Tuesday, February 3, 2009

Is Your Project like Afghanistan?


The US faces a problem in Afghanistan.  How to define victory?  If you increase spending and resouces, how do you measure their effectivness?  If you decide you want to end the engagement, how do you do get out?

Have you found yourself in this position on projects?  I have.  The project has totally lost sight of what success would be.  All sorts of interium measure are created to show "progress", but no one really knows to what.  Many of the people working on the project have no where to go if the project is cancelled, so their main goal is keeping the project going.  Going in the frantic circle of showing progress, the project becomes more and more of a death march with the progress made becoming smaller and smaller.  Interestingly, the gap between what is reported and what is reality often becomes larger and larger.  

Do you recognize this situation?

There are really only two questions:
  1. How do you end it?
  2. How do you keep yourself from ever getting in that position again?
How will it end?  The ending is painful.  People are going to have to find new positions, little corporate "white lies" have to be exposed, and if the project is large enough, some people probably leave the company.  It started so well and went so wrong.  I wish there were an easy way to do it, but there isn't.

How to keep yourself from getting into that position again?  There are two steps one can take.
  1. Set up SMART (Specific, Measurable, Achievabe, Realistic and Timebased) deliverables. 
  2. Create contingency plans or exits at major deliverables.  If a project can't reach the deliverable, there is a known way it will end.
These are simple and doable.  Are there other ways people have found to avoid Afghanistan Projects?

1 comment:

Anonymous said...

Sometimes a project can achieve its goals but the goals themselves aren't relevant any more. In my first project back then when I was a developer that was exactly the case.

I think the main responsibility for keeping dead-end project alive is on management (probably top management). Yes, in that case they're lied by the project team so it's harder to judge the real status of the project, but being ill-informed about projects you're responsible for is also a management fault.

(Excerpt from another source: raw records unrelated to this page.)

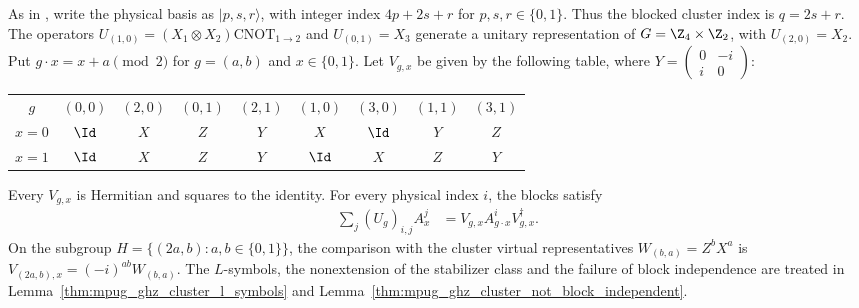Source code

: \begin{lemma}
    \label{thm:mpug_ghz_cluster_action_table}
    \leanok
    As in \cite[lines~4481--4489]{FrancoRubio2025MPUGauging}, write the
    physical basis as $|p,s,r\rangle$, with integer index $4p+2s+r$ for
    $p,s,r\in\{0,1\}$. Thus the blocked cluster index is $q=2s+r$. The
    operators
    $U_{(1,0)}=(X_1\otimes X_2)\mathrm{CNOT}_{1\to2}$ and
    $U_{(0,1)}=X_3$ generate a unitary representation of
    $G=\Z_4\times\Z_2$, with $U_{(2,0)}=X_2$.
    Put $g\cdot x=x+a\pmod 2$ for $g=(a,b)$ and $x\in\{0,1\}$.
    Let $V_{g,x}$ be given by the following table, where
    $Y=\left(\begin{smallmatrix}0&-i\\i&0\end{smallmatrix}\right)$:
    \begin{center}
        \begin{tabular}{ccccccccc}
            $g$   & $(0,0)$ & $(2,0)$ & $(0,1)$ & $(2,1)$
                  & $(1,0)$ & $(3,0)$ & $(1,1)$ & $(3,1)$                             \\
            $x=0$ & $\Id$   & $X$     & $Z$     & $Y$     & $X$   & $\Id$ & $Y$ & $Z$ \\
            $x=1$ & $\Id$   & $X$     & $Z$     & $Y$     & $\Id$ & $X$   & $Z$ & $Y$ \\
        \end{tabular}
    \end{center}
    Every $V_{g,x}$ is Hermitian and squares to the identity. For every
    physical index $i$, the blocks satisfy
    \begin{align}
        \sum_j (U_g)_{i,j} A_x^j
         & =V_{g,x}A_{g\cdot x}^iV_{g,x}^{\dagger}.
        \label{eq:mpug_ghz_cluster_block_covariance}
    \end{align}
    On the subgroup $H=\{(2a,b):a,b\in\{0,1\}\}$, the comparison with the
    cluster virtual representatives $W_{(b,a)}=Z^bX^a$ is
    $V_{(2a,b),x}=(-i)^{ab}W_{(b,a)}$.
    The $L$-symbols, the nonextension of the stabilizer class and the failure
    of block independence are treated in
    Lemma~\ref{thm:mpug_ghz_cluster_l_symbols} and
    Lemma~\ref{thm:mpug_ghz_cluster_not_block_independent}.
\end{lemma}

Anyway, from my experience it's quite common when management is reluctant to kill a project even when it brings loses and things don't look like they are about to change soon. I'm still shocked how management of one of my past companies forced to keep development of one of product lines while for everyone it was clear the product isn't catching the market and implementation costs are vastly underestimated. Two years later they lost their biggest clients and they're moving other projects to spin-off company, a clear sign they want to close a business. They didn't have enough courage to make a decision about killing the biggest project in the company. And that's quite typical situation I'd say.